Pesticides can be grouped according to the site or mode of action on the undesirable organism on which they act. Several sites or modes of action are known for herbicides, insecticides as well as fungicides. Here are some examples:

  • Insecticides control insects:
    • by interfering on their nervous system, or

    • by preventing moulting from the larval to the adult stage.
  • Herbicides control plants:
    • by inhibiting photosynthesis, or
    • by reproducing effects of plant growth regulators which they produce naturally.
  • Fungicides control fungi:
    • by inhibiting amino acid synthesis, or

    • by interfering with cell division.

The list of pesticides groups constituted according the site or mode of action is available in the federal registration directive Voluntary Pesticide Resistance-Management Labelling Based on Target Site/Mode of Action.

Glossary

Pheromone: A semiochemical produced by an individual of a species that evokes a behavioural response in individuals of the same species.

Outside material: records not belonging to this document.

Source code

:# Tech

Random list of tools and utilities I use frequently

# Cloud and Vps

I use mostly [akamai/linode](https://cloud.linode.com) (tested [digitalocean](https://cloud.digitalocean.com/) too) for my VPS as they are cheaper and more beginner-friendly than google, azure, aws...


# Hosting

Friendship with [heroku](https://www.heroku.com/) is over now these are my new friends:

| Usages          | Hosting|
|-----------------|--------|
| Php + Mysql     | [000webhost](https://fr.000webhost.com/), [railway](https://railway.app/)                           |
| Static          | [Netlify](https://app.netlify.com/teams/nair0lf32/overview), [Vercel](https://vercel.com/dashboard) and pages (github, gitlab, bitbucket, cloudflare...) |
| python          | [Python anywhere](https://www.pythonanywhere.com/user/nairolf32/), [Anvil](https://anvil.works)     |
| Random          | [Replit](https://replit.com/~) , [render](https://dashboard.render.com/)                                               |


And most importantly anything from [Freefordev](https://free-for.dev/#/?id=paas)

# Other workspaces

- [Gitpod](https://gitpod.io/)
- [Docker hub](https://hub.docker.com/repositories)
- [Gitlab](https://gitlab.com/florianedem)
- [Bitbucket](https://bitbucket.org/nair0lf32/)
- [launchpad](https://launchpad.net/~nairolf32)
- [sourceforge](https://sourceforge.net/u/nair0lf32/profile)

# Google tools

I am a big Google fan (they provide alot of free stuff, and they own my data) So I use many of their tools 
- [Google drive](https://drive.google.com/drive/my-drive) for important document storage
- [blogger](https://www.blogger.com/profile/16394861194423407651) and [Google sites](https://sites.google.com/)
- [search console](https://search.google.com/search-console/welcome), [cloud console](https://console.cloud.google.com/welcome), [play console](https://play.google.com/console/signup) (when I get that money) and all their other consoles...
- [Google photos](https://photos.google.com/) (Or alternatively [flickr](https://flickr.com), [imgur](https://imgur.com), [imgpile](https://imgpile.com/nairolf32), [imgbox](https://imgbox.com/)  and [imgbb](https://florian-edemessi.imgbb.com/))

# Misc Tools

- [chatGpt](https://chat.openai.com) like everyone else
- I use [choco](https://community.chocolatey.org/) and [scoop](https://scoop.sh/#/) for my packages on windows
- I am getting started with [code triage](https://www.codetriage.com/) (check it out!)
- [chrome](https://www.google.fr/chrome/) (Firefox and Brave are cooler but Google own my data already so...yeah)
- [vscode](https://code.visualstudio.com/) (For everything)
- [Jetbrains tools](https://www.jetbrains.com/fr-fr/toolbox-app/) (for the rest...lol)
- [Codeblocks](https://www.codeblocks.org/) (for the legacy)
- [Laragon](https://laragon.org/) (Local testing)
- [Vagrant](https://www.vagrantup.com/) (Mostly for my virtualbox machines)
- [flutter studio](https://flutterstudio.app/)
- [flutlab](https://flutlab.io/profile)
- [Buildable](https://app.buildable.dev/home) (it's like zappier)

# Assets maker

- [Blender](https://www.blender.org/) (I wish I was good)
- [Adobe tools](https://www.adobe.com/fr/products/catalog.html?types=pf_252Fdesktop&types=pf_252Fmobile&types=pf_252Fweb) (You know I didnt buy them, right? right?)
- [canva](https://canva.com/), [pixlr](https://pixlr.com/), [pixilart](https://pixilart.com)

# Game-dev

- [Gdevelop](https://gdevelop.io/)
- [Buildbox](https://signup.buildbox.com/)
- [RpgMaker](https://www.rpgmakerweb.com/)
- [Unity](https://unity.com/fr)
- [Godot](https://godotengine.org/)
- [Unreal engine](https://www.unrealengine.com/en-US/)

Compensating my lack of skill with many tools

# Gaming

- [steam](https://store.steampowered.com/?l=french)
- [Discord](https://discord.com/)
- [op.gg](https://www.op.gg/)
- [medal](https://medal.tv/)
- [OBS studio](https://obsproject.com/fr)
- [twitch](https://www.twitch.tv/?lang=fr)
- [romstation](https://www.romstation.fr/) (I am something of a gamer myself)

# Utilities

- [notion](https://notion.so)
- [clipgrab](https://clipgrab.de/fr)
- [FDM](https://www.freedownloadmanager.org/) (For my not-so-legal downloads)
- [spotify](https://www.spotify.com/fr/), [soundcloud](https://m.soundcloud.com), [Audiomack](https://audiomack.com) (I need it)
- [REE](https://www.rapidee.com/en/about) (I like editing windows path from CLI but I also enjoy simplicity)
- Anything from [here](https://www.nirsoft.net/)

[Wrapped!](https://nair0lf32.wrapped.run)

Registration: An administrative act authorizing the sale, importation or use of pest control products in Canada.

Semiochemical: A message-bearing substance produced by a plant or animal, or a functionally identical synthetic analogue of that substance, which evokes a behavioural response in individuals of the same or other species.

Topical medication for animals: External use product which acts where it is applied on the animal. These medications relate mainly to two product ranges: those intended for house pets (for example, shampoo, lotion, powder, anti-flea collars and tags for dogs and cats) and those intended for livestock and cattle (for example, insecticide ear tags for cattle).